Recent studies show that chronic absenteeism remains a pervasive problem...

Recent studies show that chronic absenteeism remains a pervasive problem in schools, including in districts across Long Island. Credit: AP/Brittainy Newman

When did attending school become optional? 

The answer seems simple: It's not. New York has a compulsory attendance law, requiring anyone ages 6 to 16 to attend school. Students can be home-schooled, of course, but they can't just stay home.

Yet too often, they do.

Recent studies show that four years after COVID-19 shut our schools, chronic absenteeism remains a pervasive problem, including in school districts across Long Island.
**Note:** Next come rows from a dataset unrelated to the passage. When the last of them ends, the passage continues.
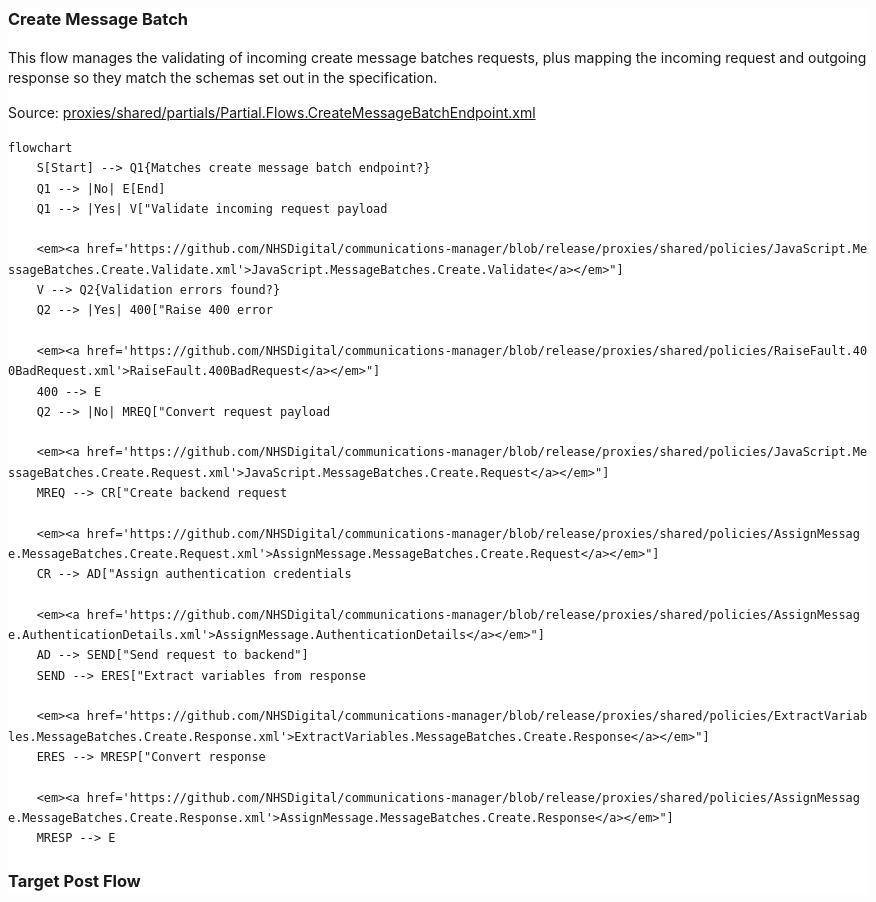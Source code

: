 ### Create Message Batch

This flow manages the validating of incoming create message batches requests, plus mapping the incoming request and outgoing response so they match the schemas set out in the specification.

Source: [proxies/shared/partials/Partial.Flows.CreateMessageBatchEndpoint.xml](https://github.com/NHSDigital/communications-manager/blob/release/proxies/shared/partials/Partial.Flows.CreateMessageBatchEndpoint.xml)

```mermaid
flowchart
    S[Start] --> Q1{Matches create message batch endpoint?}
    Q1 --> |No| E[End]
    Q1 --> |Yes| V["Validate incoming request payload

    <em><a href='https://github.com/NHSDigital/communications-manager/blob/release/proxies/shared/policies/JavaScript.MessageBatches.Create.Validate.xml'>JavaScript.MessageBatches.Create.Validate</a></em>"]
    V --> Q2{Validation errors found?}
    Q2 --> |Yes| 400["Raise 400 error

    <em><a href='https://github.com/NHSDigital/communications-manager/blob/release/proxies/shared/policies/RaiseFault.400BadRequest.xml'>RaiseFault.400BadRequest</a></em>"]
    400 --> E
    Q2 --> |No| MREQ["Convert request payload

    <em><a href='https://github.com/NHSDigital/communications-manager/blob/release/proxies/shared/policies/JavaScript.MessageBatches.Create.Request.xml'>JavaScript.MessageBatches.Create.Request</a></em>"]
    MREQ --> CR["Create backend request

    <em><a href='https://github.com/NHSDigital/communications-manager/blob/release/proxies/shared/policies/AssignMessage.MessageBatches.Create.Request.xml'>AssignMessage.MessageBatches.Create.Request</a></em>"]
    CR --> AD["Assign authentication credentials

    <em><a href='https://github.com/NHSDigital/communications-manager/blob/release/proxies/shared/policies/AssignMessage.AuthenticationDetails.xml'>AssignMessage.AuthenticationDetails</a></em>"]
    AD --> SEND["Send request to backend"]
    SEND --> ERES["Extract variables from response

    <em><a href='https://github.com/NHSDigital/communications-manager/blob/release/proxies/shared/policies/ExtractVariables.MessageBatches.Create.Response.xml'>ExtractVariables.MessageBatches.Create.Response</a></em>"]
    ERES --> MRESP["Convert response

    <em><a href='https://github.com/NHSDigital/communications-manager/blob/release/proxies/shared/policies/AssignMessage.MessageBatches.Create.Response.xml'>AssignMessage.MessageBatches.Create.Response</a></em>"]
    MRESP --> E
```

### Target Post Flow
Defined as missing at least 10% of the school year, or 18 days, chronic absenteeism was once a rarity that most parents, teachers and schools took extraordinarily seriously.

But statistics from the conservative-leaning American Enterprise Institute show that approximately 26% of public school students across 38 states and Washington, D.C. were chronically absent during the 2022-2023 school year. That's compared with 15% in the 2018-2019 school year.

While AEI doesn't yet have complete attendance data for every state — including New York — its analysis of available district data shows disturbing trends. In more than two dozen Long Island school districts, at least one in five students was chronically absent last year, a significant jump from five years ago.

It's happening nationwide in districts of all sizes, at all income levels, in families of all types. Poor communities are suffering more, but they're not the only ones. 

Another troubling problem: Too many parents and caregivers don't care. 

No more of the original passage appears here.